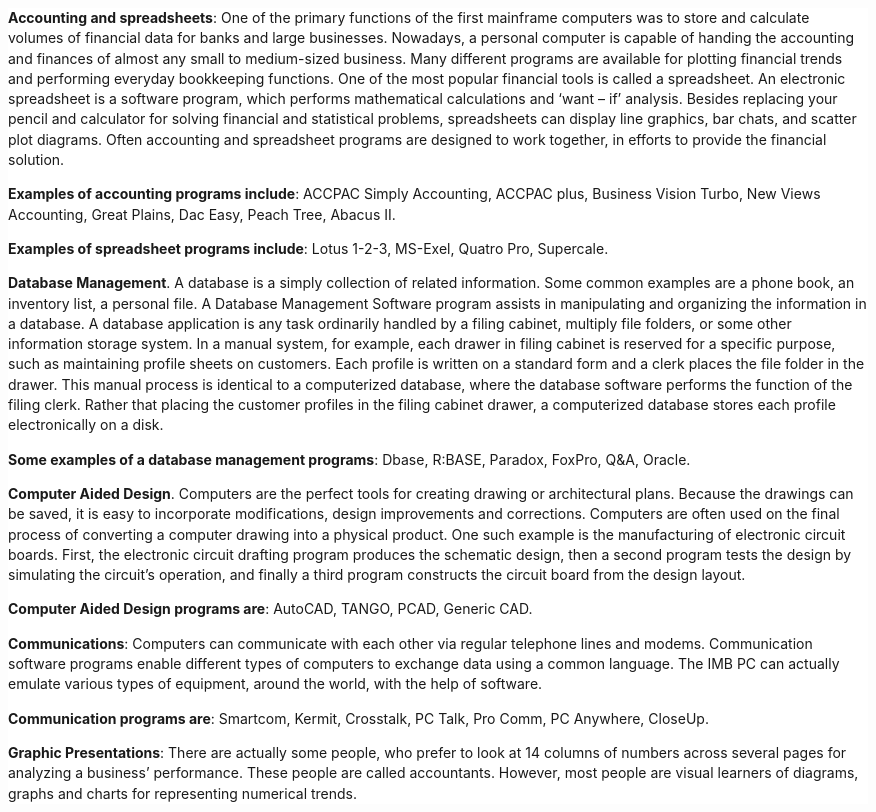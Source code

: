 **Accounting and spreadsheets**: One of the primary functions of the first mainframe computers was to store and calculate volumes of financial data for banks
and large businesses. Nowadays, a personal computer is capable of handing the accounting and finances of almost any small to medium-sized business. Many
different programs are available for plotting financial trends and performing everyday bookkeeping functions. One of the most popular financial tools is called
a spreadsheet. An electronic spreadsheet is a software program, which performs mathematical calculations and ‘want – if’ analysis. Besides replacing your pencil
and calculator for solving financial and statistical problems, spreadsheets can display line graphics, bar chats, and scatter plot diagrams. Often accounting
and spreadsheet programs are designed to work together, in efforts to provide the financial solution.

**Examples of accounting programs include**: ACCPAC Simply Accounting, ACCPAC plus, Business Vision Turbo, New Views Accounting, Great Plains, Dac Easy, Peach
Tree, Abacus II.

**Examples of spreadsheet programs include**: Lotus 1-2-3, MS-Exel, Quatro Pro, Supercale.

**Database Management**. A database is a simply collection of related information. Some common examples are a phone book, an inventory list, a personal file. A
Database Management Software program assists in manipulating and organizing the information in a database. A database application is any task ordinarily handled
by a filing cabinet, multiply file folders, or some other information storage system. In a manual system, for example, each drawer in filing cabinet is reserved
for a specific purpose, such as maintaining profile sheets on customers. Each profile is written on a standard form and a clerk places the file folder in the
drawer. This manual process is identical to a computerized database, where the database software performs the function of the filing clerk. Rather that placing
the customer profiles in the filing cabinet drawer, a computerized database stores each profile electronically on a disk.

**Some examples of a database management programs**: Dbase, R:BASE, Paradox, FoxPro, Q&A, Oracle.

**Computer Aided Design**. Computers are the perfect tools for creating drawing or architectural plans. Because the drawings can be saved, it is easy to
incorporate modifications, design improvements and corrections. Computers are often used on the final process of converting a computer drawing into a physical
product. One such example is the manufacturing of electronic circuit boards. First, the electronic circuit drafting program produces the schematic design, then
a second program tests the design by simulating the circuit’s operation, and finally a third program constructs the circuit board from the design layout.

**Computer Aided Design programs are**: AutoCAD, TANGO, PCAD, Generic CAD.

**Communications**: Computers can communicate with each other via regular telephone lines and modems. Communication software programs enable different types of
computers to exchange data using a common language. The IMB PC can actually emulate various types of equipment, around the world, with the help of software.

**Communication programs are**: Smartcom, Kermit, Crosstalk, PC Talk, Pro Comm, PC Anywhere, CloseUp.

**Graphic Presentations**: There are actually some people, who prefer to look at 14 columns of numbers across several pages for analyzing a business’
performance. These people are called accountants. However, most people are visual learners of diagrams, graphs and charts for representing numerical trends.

Your instructions:
Only the pictures stay out; everything else in the listing above must be repeated exactly.

Finished task:
Source code

: **Accounting and spreadsheets**: One of the primary functions of the first mainframe computers was to store and calculate volumes of financial data for banks
and large businesses. Nowadays, a personal computer is capable of handing the accounting and finances of almost any small to medium-sized business. Many
different programs are available for plotting financial trends and performing everyday bookkeeping functions. One of the most popular financial tools is called
a spreadsheet. An electronic spreadsheet is a software program, which performs mathematical calculations and ‘want – if’ analysis. Besides replacing your pencil
and calculator for solving financial and statistical problems, spreadsheets can display line graphics, bar chats, and scatter plot diagrams. Often accounting
and spreadsheet programs are designed to work together, in efforts to provide the financial solution.

**Examples of accounting programs include**: ACCPAC Simply Accounting, ACCPAC plus, Business Vision Turbo, New Views Accounting, Great Plains, Dac Easy, Peach
Tree, Abacus II.

**Examples of spreadsheet programs include**: Lotus 1-2-3, MS-Exel, Quatro Pro, Supercale.

**Database Management**. A database is a simply collection of related information. Some common examples are a phone book, an inventory list, a personal file. A
Database Management Software program assists in manipulating and organizing the information in a database. A database application is any task ordinarily handled
by a filing cabinet, multiply file folders, or some other information storage system. In a manual system, for example, each drawer in filing cabinet is reserved
for a specific purpose, such as maintaining profile sheets on customers. Each profile is written on a standard form and a clerk places the file folder in the
drawer. This manual process is identical to a computerized database, where the database software performs the function of the filing clerk. Rather that placing
the customer profiles in the filing cabinet drawer, a computerized database stores each profile electronically on a disk.

**Some examples of a database management programs**: Dbase, R:BASE, Paradox, FoxPro, Q&A, Oracle.

**Computer Aided Design**. Computers are the perfect tools for creating drawing or architectural plans. Because the drawings can be saved, it is easy to
incorporate modifications, design improvements and corrections. Computers are often used on the final process of converting a computer drawing into a physical
product. One such example is the manufacturing of electronic circuit boards. First, the electronic circuit drafting program produces the schematic design, then
a second program tests the design by simulating the circuit’s operation, and finally a third program constructs the circuit board from the design layout.

**Computer Aided Design programs are**: AutoCAD, TANGO, PCAD, Generic CAD.

**Communications**: Computers can communicate with each other via regular telephone lines and modems. Communication software programs enable different types of
computers to exchange data using a common language. The IMB PC can actually emulate various types of equipment, around the world, with the help of software.

**Communication programs are**: Smartcom, Kermit, Crosstalk, PC Talk, Pro Comm, PC Anywhere, CloseUp.

**Graphic Presentations**: There are actually some people, who prefer to look at 14 columns of numbers across several pages for analyzing a business’
performance. These people are called accountants. However, most people are visual learners of diagrams, graphs and charts for representing numerical trends.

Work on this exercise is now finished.